• Provided entries:

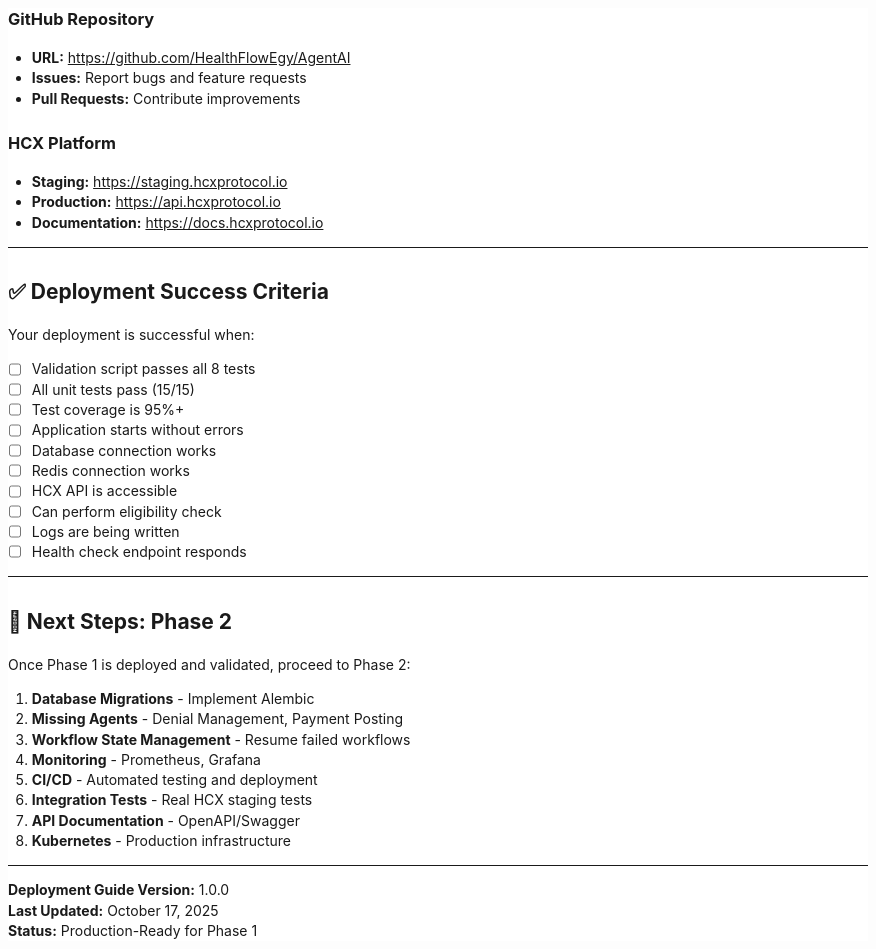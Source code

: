 ### GitHub Repository

- **URL:** https://github.com/HealthFlowEgy/AgentAI
- **Issues:** Report bugs and feature requests
- **Pull Requests:** Contribute improvements

### HCX Platform

- **Staging:** https://staging.hcxprotocol.io
- **Production:** https://api.hcxprotocol.io
- **Documentation:** https://docs.hcxprotocol.io

---

## ✅ Deployment Success Criteria

Your deployment is successful when:

- [ ] Validation script passes all 8 tests
- [ ] All unit tests pass (15/15)
- [ ] Test coverage is 95%+
- [ ] Application starts without errors
- [ ] Database connection works
- [ ] Redis connection works
- [ ] HCX API is accessible
- [ ] Can perform eligibility check
- [ ] Logs are being written
- [ ] Health check endpoint responds

---

## 🎉 Next Steps: Phase 2

Once Phase 1 is deployed and validated, proceed to Phase 2:

1. **Database Migrations** - Implement Alembic
2. **Missing Agents** - Denial Management, Payment Posting
3. **Workflow State Management** - Resume failed workflows
4. **Monitoring** - Prometheus, Grafana
5. **CI/CD** - Automated testing and deployment
6. **Integration Tests** - Real HCX staging tests
7. **API Documentation** - OpenAPI/Swagger
8. **Kubernetes** - Production infrastructure

---

**Deployment Guide Version:** 1.0.0  
**Last Updated:** October 17, 2025  
**Status:** Production-Ready for Phase 1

• What is expected: Produce the lines from the first line of the entries through the line that contains "- **Staging:** https://staging.hcxprotocol.io", exactly, leaving the pictures behind.

• Response box:
Source code

: ### GitHub Repository

- **URL:** https://github.com/HealthFlowEgy/AgentAI
- **Issues:** Report bugs and feature requests
- **Pull Requests:** Contribute improvements

### HCX Platform

- **Staging:** https://staging.hcxprotocol.io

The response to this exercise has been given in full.